6.5. Experiment Procedure

Finally is the process implementation of this paper. In order to enhance the reproducibility of the experiments and the credibility of the research conclusions, we implemented all the experimental steps using Python on the Anaconda platform. The classification techniques and evaluation indicators involved in the paper come from the scikit-learn package. In order to enhance the reproducibility of the results, we set the seed to 0 for each model. For the performance indicators value, we choose the average value of 25 sampling experiments, and the seeds of these 25 samplings are from 0 to 24, respectively. We also calculated the average of 25 random permutations when calculating permutation feature importance. In this way, the possibility of errors caused by the randomness of the experimental results is also minimized. However, there may still be manual errors. We will make all the data and codes during the experiment public and put them in the open-source code repository to ensure reproducibility and promote future research. We hope to attract the interest of relevant researchers and continue to integrate more in-depth research.

7. Conclusion

In this paper, through empirical research on 16 software projects in three open-source software datasets, we investigate the impact of three data transformation methods, namely log transformation, Minmax transformation, and Z-score transformation, on the performance and interpretability of SDP models.

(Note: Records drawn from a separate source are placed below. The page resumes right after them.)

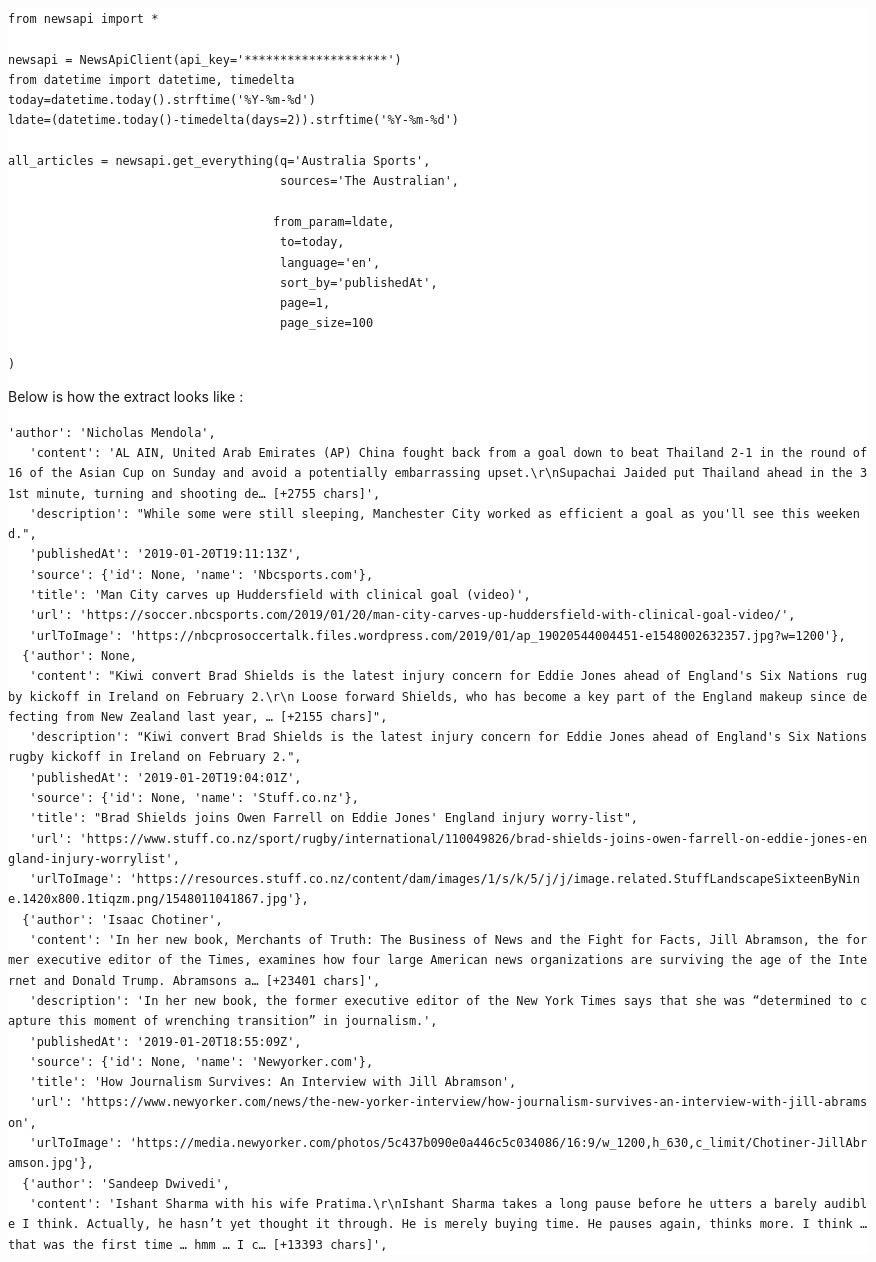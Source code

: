     from newsapi import *

    newsapi = NewsApiClient(api_key='********************')
    from datetime import datetime, timedelta
    today=datetime.today().strftime('%Y-%m-%d')
    ldate=(datetime.today()-timedelta(days=2)).strftime('%Y-%m-%d')

    all_articles = newsapi.get_everything(q='Australia Sports',
                                          sources='The Australian',

                                         from_param=ldate,
                                          to=today,
                                          language='en',
                                          sort_by='publishedAt',
                                          page=1,
                                          page_size=100

    )

Below is how the extract looks like :

    'author': 'Nicholas Mendola',
       'content': 'AL AIN, United Arab Emirates (AP) China fought back from a goal down to beat Thailand 2-1 in the round of 16 of the Asian Cup on Sunday and avoid a potentially embarrassing upset.\r\nSupachai Jaided put Thailand ahead in the 31st minute, turning and shooting de… [+2755 chars]',
       'description': "While some were still sleeping, Manchester City worked as efficient a goal as you'll see this weekend.",
       'publishedAt': '2019-01-20T19:11:13Z',
       'source': {'id': None, 'name': 'Nbcsports.com'},
       'title': 'Man City carves up Huddersfield with clinical goal (video)',
       'url': 'https://soccer.nbcsports.com/2019/01/20/man-city-carves-up-huddersfield-with-clinical-goal-video/',
       'urlToImage': 'https://nbcprosoccertalk.files.wordpress.com/2019/01/ap_19020544004451-e1548002632357.jpg?w=1200'},
      {'author': None,
       'content': "Kiwi convert Brad Shields is the latest injury concern for Eddie Jones ahead of England's Six Nations rugby kickoff in Ireland on February 2.\r\n Loose forward Shields, who has become a key part of the England makeup since defecting from New Zealand last year, … [+2155 chars]",
       'description': "Kiwi convert Brad Shields is the latest injury concern for Eddie Jones ahead of England's Six Nations rugby kickoff in Ireland on February 2.",
       'publishedAt': '2019-01-20T19:04:01Z',
       'source': {'id': None, 'name': 'Stuff.co.nz'},
       'title': "Brad Shields joins Owen Farrell on Eddie Jones' England injury worry-list",
       'url': 'https://www.stuff.co.nz/sport/rugby/international/110049826/brad-shields-joins-owen-farrell-on-eddie-jones-england-injury-worrylist',
       'urlToImage': 'https://resources.stuff.co.nz/content/dam/images/1/s/k/5/j/j/image.related.StuffLandscapeSixteenByNine.1420x800.1tiqzm.png/1548011041867.jpg'},
      {'author': 'Isaac Chotiner',
       'content': 'In her new book, Merchants of Truth: The Business of News and the Fight for Facts, Jill Abramson, the former executive editor of the Times, examines how four large American news organizations are surviving the age of the Internet and Donald Trump. Abramsons a… [+23401 chars]',
       'description': 'In her new book, the former executive editor of the New York Times says that she was “determined to capture this moment of wrenching transition” in journalism.',
       'publishedAt': '2019-01-20T18:55:09Z',
       'source': {'id': None, 'name': 'Newyorker.com'},
       'title': 'How Journalism Survives: An Interview with Jill Abramson',
       'url': 'https://www.newyorker.com/news/the-new-yorker-interview/how-journalism-survives-an-interview-with-jill-abramson',
       'urlToImage': 'https://media.newyorker.com/photos/5c437b090e0a446c5c034086/16:9/w_1200,h_630,c_limit/Chotiner-JillAbramson.jpg'},
      {'author': 'Sandeep Dwivedi',
       'content': 'Ishant Sharma with his wife Pratima.\r\nIshant Sharma takes a long pause before he utters a barely audible I think. Actually, he hasn’t yet thought it through. He is merely buying time. He pauses again, thinks more. I think … that was the first time … hmm … I c… [+13393 chars]',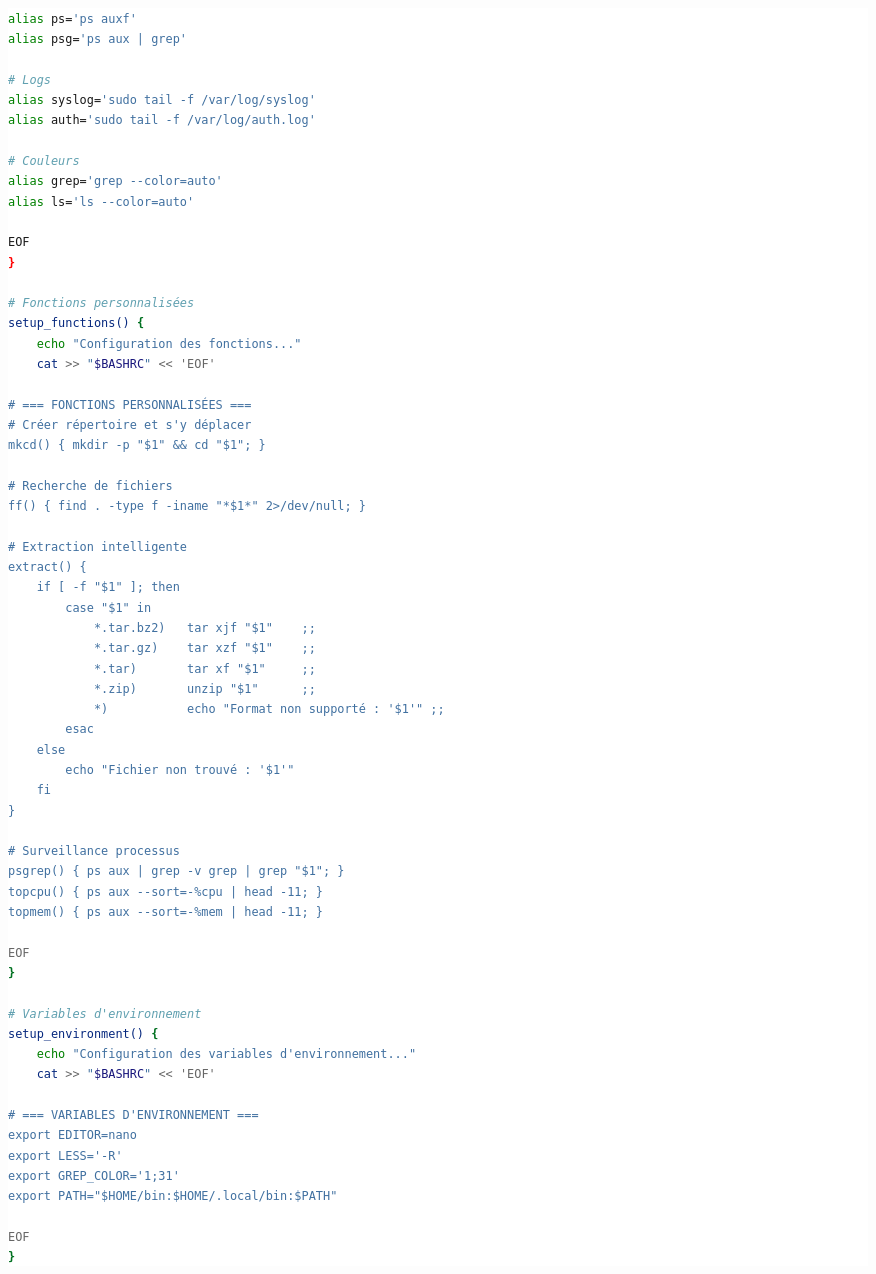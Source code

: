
 ```bash
alias ps='ps auxf'
alias psg='ps aux | grep'

# Logs
alias syslog='sudo tail -f /var/log/syslog'
alias auth='sudo tail -f /var/log/auth.log'

# Couleurs
alias grep='grep --color=auto'
alias ls='ls --color=auto'

EOF
}

# Fonctions personnalisées
setup_functions() {
    echo "Configuration des fonctions..."
    cat >> "$BASHRC" << 'EOF'

# === FONCTIONS PERSONNALISÉES ===
# Créer répertoire et s'y déplacer
mkcd() { mkdir -p "$1" && cd "$1"; }

# Recherche de fichiers
ff() { find . -type f -iname "*$1*" 2>/dev/null; }

# Extraction intelligente
extract() {
    if [ -f "$1" ]; then
        case "$1" in
            *.tar.bz2)   tar xjf "$1"    ;;
            *.tar.gz)    tar xzf "$1"    ;;
            *.tar)       tar xf "$1"     ;;
            *.zip)       unzip "$1"      ;;
            *)           echo "Format non supporté : '$1'" ;;
        esac
    else
        echo "Fichier non trouvé : '$1'"
    fi
}

# Surveillance processus  
psgrep() { ps aux | grep -v grep | grep "$1"; }
topcpu() { ps aux --sort=-%cpu | head -11; }
topmem() { ps aux --sort=-%mem | head -11; }

EOF
}

# Variables d'environnement
setup_environment() {
    echo "Configuration des variables d'environnement..."
    cat >> "$BASHRC" << 'EOF'

# === VARIABLES D'ENVIRONNEMENT ===
export EDITOR=nano
export LESS='-R'
export GREP_COLOR='1;31'
export PATH="$HOME/bin:$HOME/.local/bin:$PATH"

EOF
}

```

We found that using Log, Minmax, and Z-score transformation can significantly improve the performance indicator values of most SDP models. But the importance of features has also changed greatly in the most SDP models. The impact on the performance and interpretability of the SDP model depends on the classification technique used to design the defect prediction method.

According to the different objectives of defect prediction, we give the following suggestions. When the goal is to improve the performance of the SDP model and allocate limited test resources reasonably, the data transformation method can be used for data preprocessing of the training dataset to build the SDP model. But this step should be indicated and ablation experiments should be performed. When the goal is to gain knowledge and insights from SDP models but data transformation methods have to be used to improve the model performance. We propose that changes in the most important features of SDP models constructed from datasets before and after transformation should be tracked so that more comprehensive, accurate, and traceable conclusions can be drawn on the interpretability of the SDP model.

Data Availability

Data supporting this research article are available in the paper.

Conflicts of Interest

The authors and co-authors all declare no conflicts of interest.

Authors’ Contributions

Yu Zhao, Zhiqiu Huang, and Lina Gong contributed in the conceptualization, methodology, formal analysis, investigation, resources, and writing–original draft preparation. Yi Zhu, Qiao Yu, Yu Zhao, Zhiqiu Huang, Lina Gong, and Yuxiang Gao contributed in the software, validation, data curation, writing–review and editing, visualization, supervision, project administration, and funding acquisition.

Acknowledgments

This work is supported by the National Natural Science Foundation of China under grant No. U2241216, No. 62077029, and No. 62202223, the Natural Science Foundation of Jiangsu Province, China under grant No. BK20220881, the Foundation of the Key National Laboratory of New Technology in Computer Software (Nanjing University) under grant No. KFKT2022B20, and the Foundation of the Key Laboratory of Safety-Critical Software (Nanjing University of Aeronautics and Astronautics).